第15錠 タイミングとうさ耳


「俺のわがまま、聞いてくれるんだろ?」


 それは、他愛もない言葉への返答だった。

 じゃれあいの中でつむがれた言葉。


 だが、そう言った誠司の瞳が、あまりにも真剣で、セイラは、一瞬驚きつつも、その後、思い出したように声を上げる。


「あ、う、うん…どんなこと?」


 何でも──と言った手前、引くに引けない。

 だが、いつも違う誠司の表情に、セイラは戸惑った。


(なんで、いきなり…そんな顔するの?)


 そして、その胸の奥には、小さな小さな不安が宿やどり、無意識に繋いでいた手をにぎり返せば、今度は、その手を通じて、セイラの動揺を感じ取ってしまったらしい。

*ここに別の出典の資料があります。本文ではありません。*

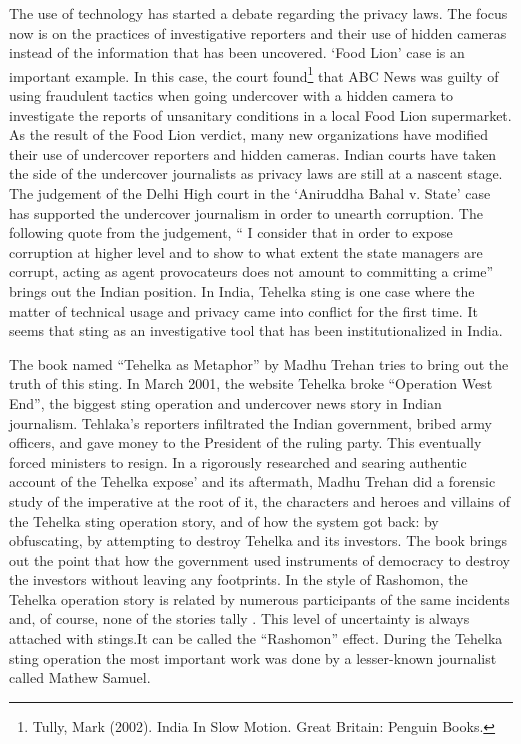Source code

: \begin{multicols}{2}
\noi
The use of technology has started a debate regarding the privacy laws. The focus now is on the
practices of investigative reporters and their use of hidden cameras instead of the information
that has been uncovered. ‘Food Lion’ case is an important example. In this case, the court
found\footnote{Tully, Mark (2002). India In Slow Motion. Great Britain: Penguin Books.} that ABC News was guilty of using fraudulent tactics when going undercover with a
hidden camera to investigate the reports of unsanitary conditions in a local Food Lion
supermarket. As the result of the Food Lion verdict, many new organizations have modified
their use of undercover reporters and hidden cameras. Indian courts have taken the side of the
undercover journalists as privacy laws are still at a nascent stage. The judgement of the Delhi High court in the ‘Aniruddha Bahal v. State’ case has supported the undercover journalism in
order to unearth corruption. The following quote from the judgement, “ I consider that in order
to expose corruption at higher level and to show to what extent the state managers are corrupt,
acting as agent provocateurs does not amount to committing a crime” brings out the Indian
position. In India, Tehelka sting is one case where the matter of technical usage and privacy
came into conflict for the first time. It seems that sting as an investigative tool that has been
institutionalized in India.

\noi
The book named “Tehelka as Metaphor” by Madhu Trehan tries to bring out the truth of this
sting. In March 2001, the website Tehelka broke “Operation West End”, the biggest sting
operation and undercover news story in Indian journalism. Tehlaka’s reporters infiltrated the
Indian government, bribed army officers, and gave money to the President of the ruling party.
This eventually forced ministers to resign. In a rigorously researched and searing authentic
account of the Tehelka expose’ and its aftermath, Madhu Trehan did a forensic study of the
imperative at the root of it, the characters and heroes and villains of the Tehelka sting operation
story, and of how the system got back: by obfuscating, by attempting to destroy Tehelka and
its investors. The book brings out the point that how the government used instruments of
democracy to destroy the investors without leaving any footprints. In the style of Rashomon,
the Tehelka operation story is related by numerous participants of the same incidents and, of
course, none of the stories tally . This level of uncertainty is always attached with stings.It can
be called the “Rashomon” effect. During the Tehelka sting operation the most important work
was done by a lesser-known journalist called Mathew Samuel.


\end{multicols}
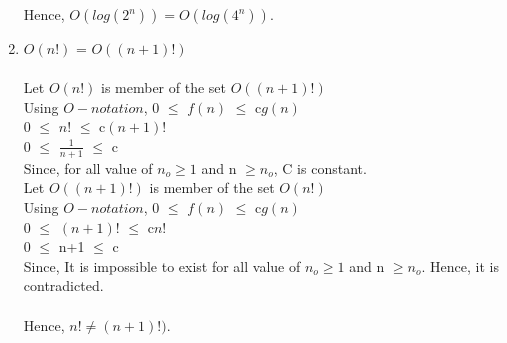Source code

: \documentclass{article}
\begin{document}
\begin{enumerate}
    
    Hence, $O(log{}(2^n)) = O(log{}(4^n))$. \\  
    \item $O(n!)$  =  $O((n+1)!)$ \\\\
    Let $O(n!)$ is member of the set  $O((n+1)!)$ \\
    Using $O-notation$, 0 $\leq$  $f(n)$ $\leq$ c$g(n)$ \\
    0 $\leq$  $n!$ $\leq$ c$(n+1)!$ \\
    0 $\leq$ $\frac{1}{n+1}$ $\leq$ c \\
    Since, for all value  of $n_o \geq  1$ and n $\geq n_o$, C is constant.\\

    Let $O((n+1)!)$ is member of the set  $O(n!)$ \\
    Using $O-notation$, 0 $\leq$  $f(n)$ $\leq$ c$g(n)$ \\
    0 $\leq$ $(n+1)!$  $\leq$ c$n!$ \\
    0 $\leq$ n+1 $\leq$ c \\
    Since, It is impossible to exist for all value  of $n_o \geq  1$ and n $\geq n_o$. Hence, it is contradicted.\\\\
    Hence, $n! \neq (n+1)!)$.   \\
\end{enumerate}
\end{document}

誠司が、ぐっと息をつめた。


(セイラ、めちゃくちゃ動揺してないか?)


 おかげで、心臓が早鐘のように脈打ち、この先の言葉が上手く出てこない!


 そして、誠司が、わずかに視線を落すと、その先では、桜色に色づくセイラのくちびるが目に入った。


 薄く化粧をほどこされた、柔らかそうな唇。


「……っ」


 そして、それを目にした瞬間、誠司の身体は、カァッと熱くなり、顔はみるみるうちに赤くなる。


(てか、言うタイミングって、今じゃないよな!?)


 考えてみれば、デートは、はじまったばり!

 しかもこんなに、人の多い場所で、何を言おうとしてるんだ!?


 つーか、みんなどうやって、スムーズにキスまで辿たどりついてんの!?


 いつ?!

 どのタイミングで言うの?


 てか、キスしたいとか宣言するの?

 それとも、宣言せずにいきなりいくの!?


 あーもう、どれが、正解なんだ!?


 世の中のリア充の皆さん!!

 教えてください!!


「誠司?」

「……っ」


 すると、ずっと黙ったままの誠司の顔を、セイラがのぞき込む。


 不安そうに瞳を揺らすセイラ。

 そりゃ、不安だろう。


 どんな、わがままが飛び出すのか、分からないのだから…


(なんか、宣言するの恥ずかしいな。これ、言わずに、さりげなくした方がいいような?)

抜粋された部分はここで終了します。